##### TASK INPUTS #####
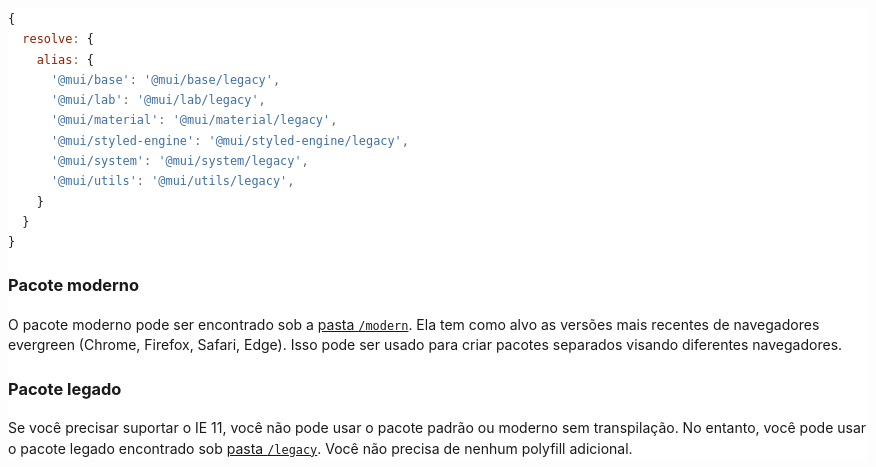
 ```js
{
  resolve: {
    alias: {
      '@mui/base': '@mui/base/legacy',
      '@mui/lab': '@mui/lab/legacy',
      '@mui/material': '@mui/material/legacy',
      '@mui/styled-engine': '@mui/styled-engine/legacy',
      '@mui/system': '@mui/system/legacy',
      '@mui/utils': '@mui/utils/legacy',
    }
  }
}
```

### Pacote moderno

O pacote moderno pode ser encontrado sob a [pasta `/modern`](https://unpkg.com/@material-ui/core/modern/). Ela tem como alvo as versões mais recentes de navegadores evergreen (Chrome, Firefox, Safari, Edge). Isso pode ser usado para criar pacotes separados visando diferentes navegadores.

### Pacote legado

Se você precisar suportar o IE 11, você não pode usar o pacote padrão ou moderno sem transpilação. No entanto, você pode usar o pacote legado encontrado sob [pasta `/legacy`](https://unpkg.com/@material-ui/core/legacy/). Você não precisa de nenhum polyfill adicional.
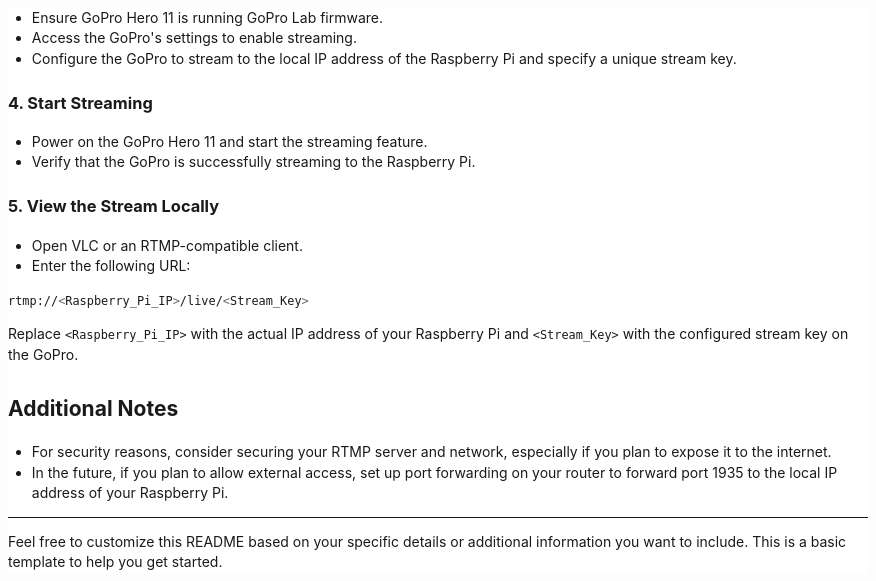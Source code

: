 - Ensure GoPro Hero 11 is running GoPro Lab firmware.
- Access the GoPro's settings to enable streaming.
- Configure the GoPro to stream to the local IP address of the Raspberry Pi and specify a unique stream key.

### 4. Start Streaming

- Power on the GoPro Hero 11 and start the streaming feature.
- Verify that the GoPro is successfully streaming to the Raspberry Pi.

### 5. View the Stream Locally

- Open VLC or an RTMP-compatible client.
- Enter the following URL:

```bash
rtmp://<Raspberry_Pi_IP>/live/<Stream_Key>
```

Replace `<Raspberry_Pi_IP>` with the actual IP address of your Raspberry Pi and `<Stream_Key>` with the configured stream key on the GoPro.

## Additional Notes

- For security reasons, consider securing your RTMP server and network, especially if you plan to expose it to the internet.
- In the future, if you plan to allow external access, set up port forwarding on your router to forward port 1935 to the local IP address of your Raspberry Pi.

---

Feel free to customize this README based on your specific details or additional information you want to include. This is a basic template to help you get started.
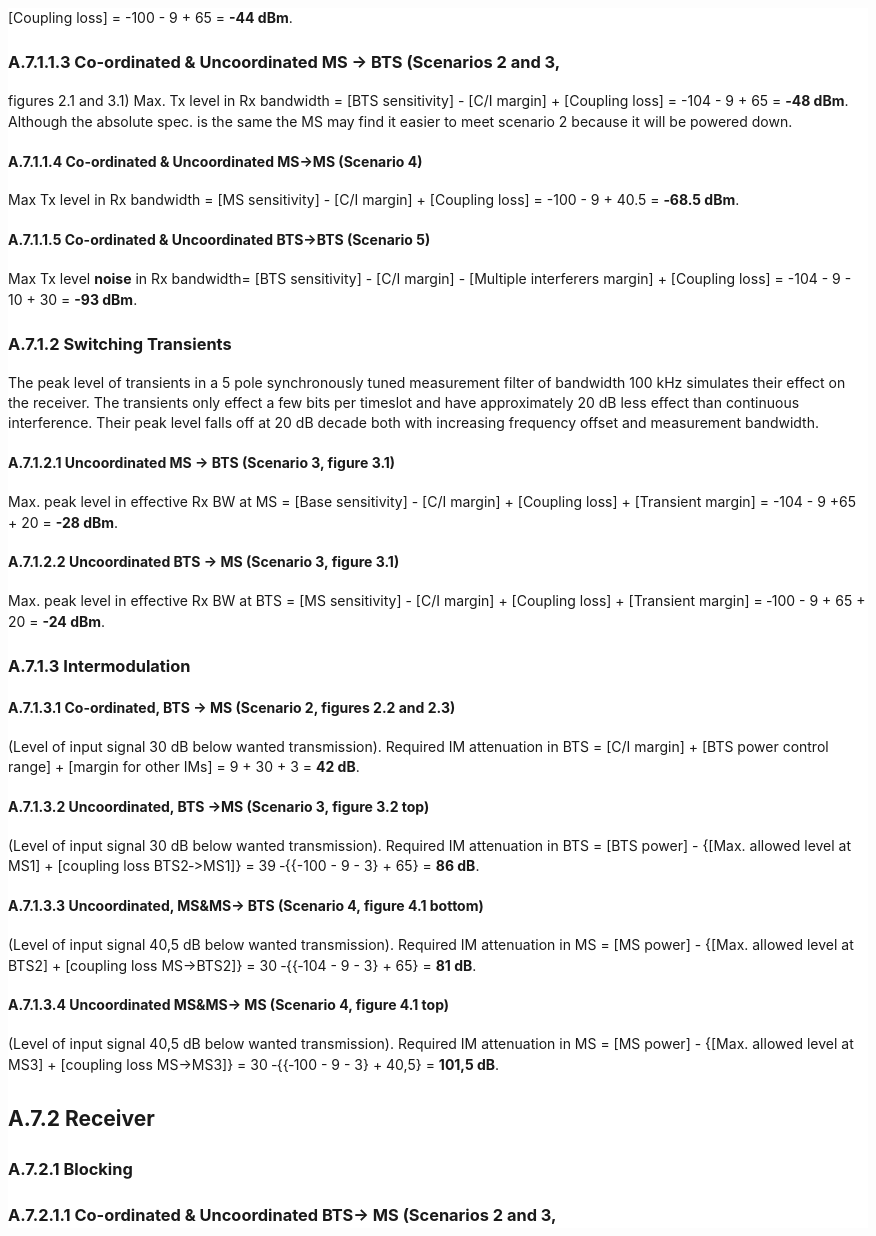 [Coupling loss] = -100 - 9 + 65 = **-44 dBm**.
### A.7.1.1.3 Co-ordinated & Uncoordinated MS -> BTS (Scenarios 2 and 3,
figures 2.1 and 3.1)
Max. Tx level in Rx bandwidth = [BTS sensitivity] - [C/I margin] + [Coupling
loss] = -104 - 9 + 65 = **‑48 dBm**.
Although the absolute spec. is the same the MS may find it easier to meet
scenario 2 because it will be powered down.
#### A.7.1.1.4 Co-ordinated & Uncoordinated MS->MS (Scenario 4)
Max Tx level in Rx bandwidth = [MS sensitivity] - [C/I margin] + [Coupling
loss] = -100 - 9 + 40.5 = **‑68.5 dBm**.
#### A.7.1.1.5 Co-ordinated & Uncoordinated BTS->BTS (Scenario 5)
Max Tx level **noise** in Rx bandwidth= [BTS sensitivity] - [C/I margin] -
[Multiple interferers margin] + [Coupling loss] = -104 - 9 - 10 + 30 = **-93
dBm**.
### A.7.1.2 Switching Transients
The peak level of transients in a 5 pole synchronously tuned measurement
filter of bandwidth 100 kHz simulates their effect on the receiver. The
transients only effect a few bits per timeslot and have approximately 20 dB
less effect than continuous interference. Their peak level falls off at 20 dB
decade both with increasing frequency offset and measurement bandwidth.
#### A.7.1.2.1 Uncoordinated MS -> BTS (Scenario 3, figure 3.1)
Max. peak level in effective Rx BW at MS = [Base sensitivity] - [C/I margin] +
[Coupling loss] + [Transient margin] = -104 - 9 +65 + 20 = **-28 dBm**.
#### A.7.1.2.2 Uncoordinated BTS -> MS (Scenario 3, figure 3.1)
Max. peak level in effective Rx BW at BTS = [MS sensitivity] - [C/I margin] +
[Coupling loss] + [Transient margin] = ‑100 - 9 + 65 + 20 = **-24 dBm**.
### A.7.1.3 Intermodulation
#### A.7.1.3.1 Co-ordinated, BTS -> MS (Scenario 2, figures 2.2 and 2.3)
(Level of input signal 30 dB below wanted transmission).
Required IM attenuation in BTS = [C/I margin] + [BTS power control range] +
[margin for other IMs] = 9 + 30 + 3 = **42 dB**.
#### A.7.1.3.2 Uncoordinated, BTS ->MS (Scenario 3, figure 3.2 top)
(Level of input signal 30 dB below wanted transmission).
Required IM attenuation in BTS = [BTS power] - {[Max. allowed level at MS1] +
[coupling loss BTS2‑>MS1]} = 39 ‑{{-100 - 9 - 3} + 65} = **86 dB**.
#### A.7.1.3.3 Uncoordinated, MS&MS-> BTS (Scenario 4, figure 4.1 bottom)
(Level of input signal 40,5 dB below wanted transmission).
Required IM attenuation in MS = [MS power] - {[Max. allowed level at BTS2] +
[coupling loss MS->BTS2]} = 30 ‑{{‑104 - 9 - 3} + 65} = **81 dB**.
#### A.7.1.3.4 Uncoordinated MS&MS-> MS (Scenario 4, figure 4.1 top)
(Level of input signal 40,5 dB below wanted transmission).
Required IM attenuation in MS = [MS power] - {[Max. allowed level at MS3] +
[coupling loss MS->MS3]} = 30 ‑{{‑100 - 9 - 3} + 40,5} = **101,5 dB**.
## A.7.2 Receiver
### A.7.2.1 Blocking
### A.7.2.1.1 Co-ordinated & Uncoordinated BTS-> MS (Scenarios 2 and 3,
#####
**EXERCISE INSTRUCTIONS**
Each line of the entries that contains the word "legado" should be listed.

**ANSWER FOR THE TASK**
### Pacote legado
Se você precisar suportar o IE 11, você não pode usar o pacote padrão ou moderno sem transpilação. No entanto, você pode usar o pacote legado encontrado sob [pasta `/legacy`](https://unpkg.com/@material-ui/core/legacy/). Você não precisa de nenhum polyfill adicional.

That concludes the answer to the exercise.